Учитель с грустью посмотрел на своего несмышлёного ученика. Он, как губка в океане, пропускал через себя мудрость его слов, а потом бежал на улицу делать глупости. Таковы все дети. Трудно в их сердцах посеять зерно истины.

Учитель продолжил:
- Он шёл дальше по бесконечной пустыне, утопая в песке, изнывая от жажды, держа в руке своё драгоценное сокровище. Ему на встречу приближался караван племени Ишмаэля. Эти люди были хитры. Они сразу сказали Ему: «Мы живем воровством, как сказано: "Руки его на всех, и руки всех на нем". Мы не примем Тору». Обобрав его до нитки, забрав всё, даже рваные сандалии, они бросили Его одного, по середине пустыни, без капли воды, умирать под палящими лучами солнца.

- Учитель, как же эти люди могут жить после всего, что произошло?

- Воровство – почётное занятие финансистов и менял. Посмотри, как много стало банков, кредитных контор, ломбардов. Все эти люди живут обманом.

- Но это же неправильно?

Учитель погладил кучерявую головку мальчика, улыбка озарила его лицо. Он переходил к финальной и самой главной части своего повествования.

- Он ещё долго ходил по пустыне, страдая от человеческой дикости и невежества. Пока не заметил пасущихся коз. Он подошёл к ним. Они принадлежали сынам Израиля. Эти люди были бедны и трудолюбивы. Он предложил им Тору, и они приняли её. «Сделаем и будем слушать». С тех пор, все евреи говорят: «Слушай, Израиль».

Мальчик улыбнулся. Тогда, ровно шестьдесят лет назад, прислонившись к стене храма он впервые сказал своему учителю:

- Я буду жить правильно.

С тех пор эти слова стали для него отправной точкой. Жить правильно - вот та цель, которую он себе поставил. Нужно жить именно так. Он не раз задавал себе вопрос: «Почему люди поступают иначе?». Вопрос казался ему простым. «Почему люди поступают неправильно зная, что так поступать нельзя?» И в тоже время сложным. Всё должно быть правильно, и непонятно, почему так не получается.

Размышляя об этом, старик закрыл дверь нехитрым ключом, спустился вниз, обошёл каменную стену, свернул за угол и вышел на улицу Кардо.
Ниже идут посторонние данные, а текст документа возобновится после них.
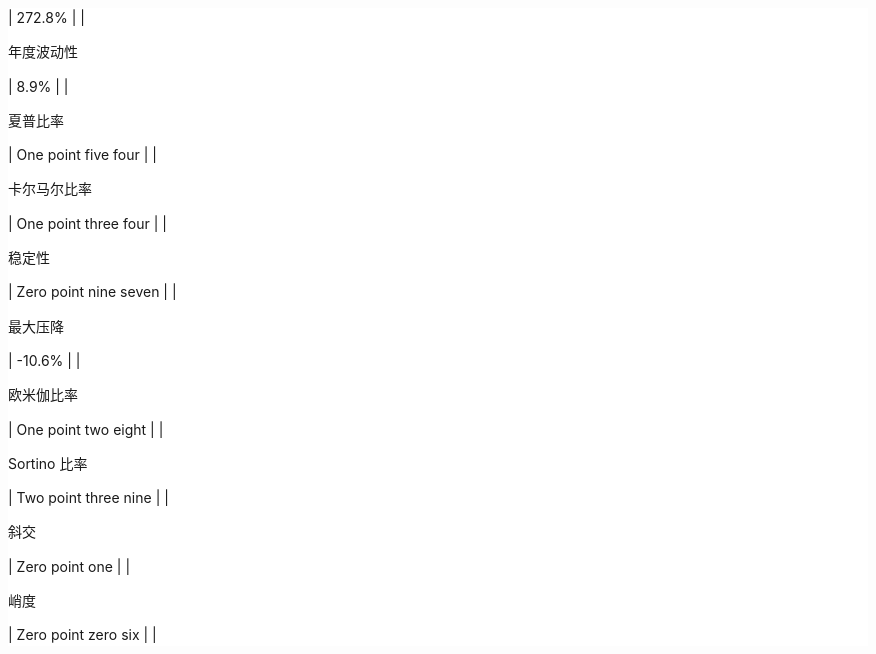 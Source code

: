  | 272.8% |
| 

年度波动性

 | 8.9% |
| 

夏普比率

 | One point five four |
| 

卡尔马尔比率

 | One point three four |
| 

稳定性

 | Zero point nine seven |
| 

最大压降

 | -10.6% |
| 

欧米伽比率

 | One point two eight |
| 

Sortino 比率

 | Two point three nine |
| 

斜交

 | Zero point one |
| 

峭度

 | Zero point zero six |
| 
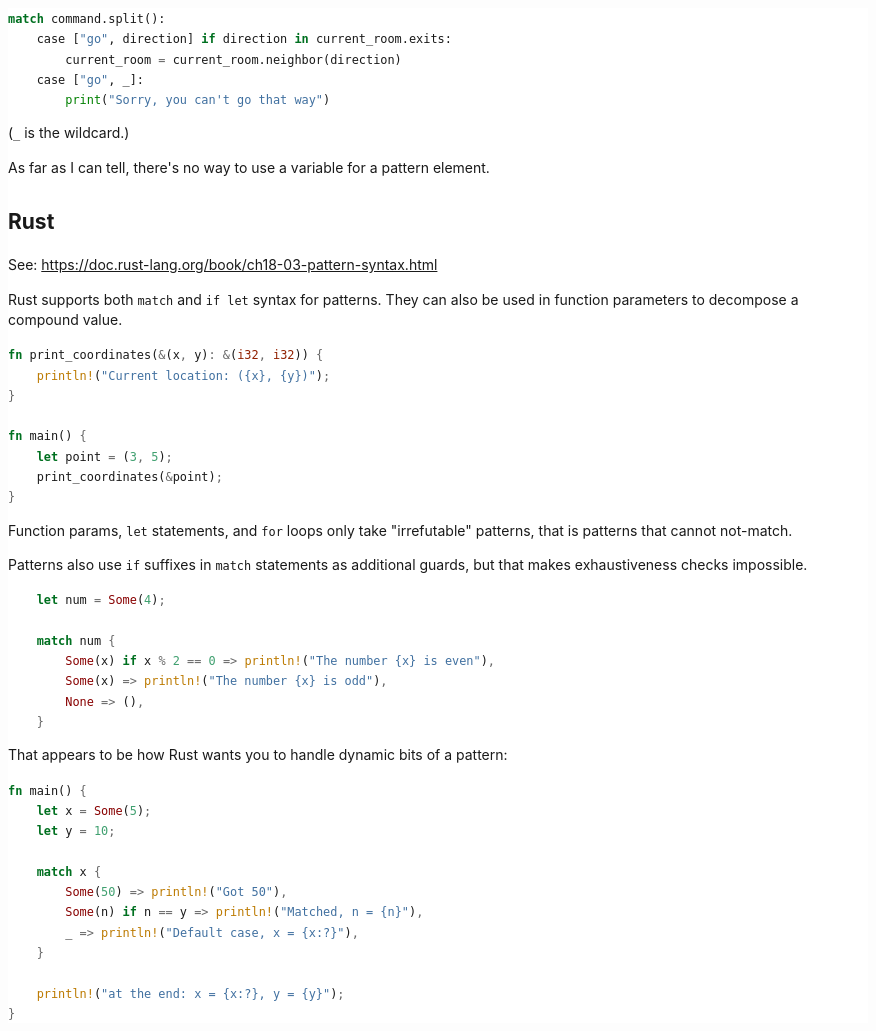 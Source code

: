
 ```python
match command.split():
    case ["go", direction] if direction in current_room.exits:
        current_room = current_room.neighbor(direction)
    case ["go", _]:
        print("Sorry, you can't go that way")
```

(`_` is the wildcard.)

As far as I can tell, there's no way to use a variable for a pattern element.

## Rust

See: https://doc.rust-lang.org/book/ch18-03-pattern-syntax.html

Rust supports both `match` and `if let` syntax for patterns.  They can also be used in function parameters to decompose a compound value.

```rust
fn print_coordinates(&(x, y): &(i32, i32)) {
    println!("Current location: ({x}, {y})");
}

fn main() {
    let point = (3, 5);
    print_coordinates(&point);
}
```

Function params, `let` statements, and `for` loops only take "irrefutable" patterns, that is patterns that cannot not-match.

Patterns also use `if` suffixes in `match` statements as additional guards, but that makes exhaustiveness checks impossible.

```rust
    let num = Some(4);

    match num {
        Some(x) if x % 2 == 0 => println!("The number {x} is even"),
        Some(x) => println!("The number {x} is odd"),
        None => (),
    }
```

That appears to be how Rust wants you to handle dynamic bits of a pattern:

```rust
fn main() {
    let x = Some(5);
    let y = 10;

    match x {
        Some(50) => println!("Got 50"),
        Some(n) if n == y => println!("Matched, n = {n}"),
        _ => println!("Default case, x = {x:?}"),
    }

    println!("at the end: x = {x:?}, y = {y}");
}
```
Он любил эту улицу, как любит одинокий мужчина капризную женщину, что оставила его много лет назад. Каждый раз гуляя узкими двориками, он испытывал особый трепет влюбленного человека, предвкушающего романтическое свидание с дивной незнакомкой. Кардо была прекрасна в этот вечер. Она извивалась, как распутная гетера, в дожде золотистого света уличных фонарей, ублажая своего хозяина свежей прохладой, нашёптывая правдивые истории о тех великих людях, что здесь жили. Слушая, он мысленно погружался в разные эпохи, познавая душу этого города. Под его ногами были гладкие камни, что помнили тяжёлую поступь римских легионов, построивших великолепные античные колонны, на которых держалась роскошная крыша, укрывавшая людей от летнего зноя. Во времена арабского владычества здесь был великолепный восточный базар. Сколько прошло времени, трудно сказать, но именно так в античном городе много столетий назад солнце пряталось за масличную гору, торговцы закрывали свои лавки, в окнах ближайших домов то зажигались, то гасли огоньки, умолкали последние разговоры засыпающих людей. Только благодатный ветер время от времени тихо напивал колыбельную, убаюкивая единственных ночных обитателей этих мест – уличных котов, что скручивались в комок и улетали в страну молока и прочих кошачьих сладостей.

Старик шёл длинным каменным коридором, касаясь одеждой стен Иезекии, что видели ассирийцев, вавилонян, эллинов, римлян, персов, арабов, мусульман. Сколько тайн они знают, сколько историй могут рассказать. Но они молчат, словно кто-то им вырвал язык. Здесь не принято говорить, а кто говорит – умирает. Старик знал об этом, но он также знал, что пойдёт сегодня в синагогу Хурва.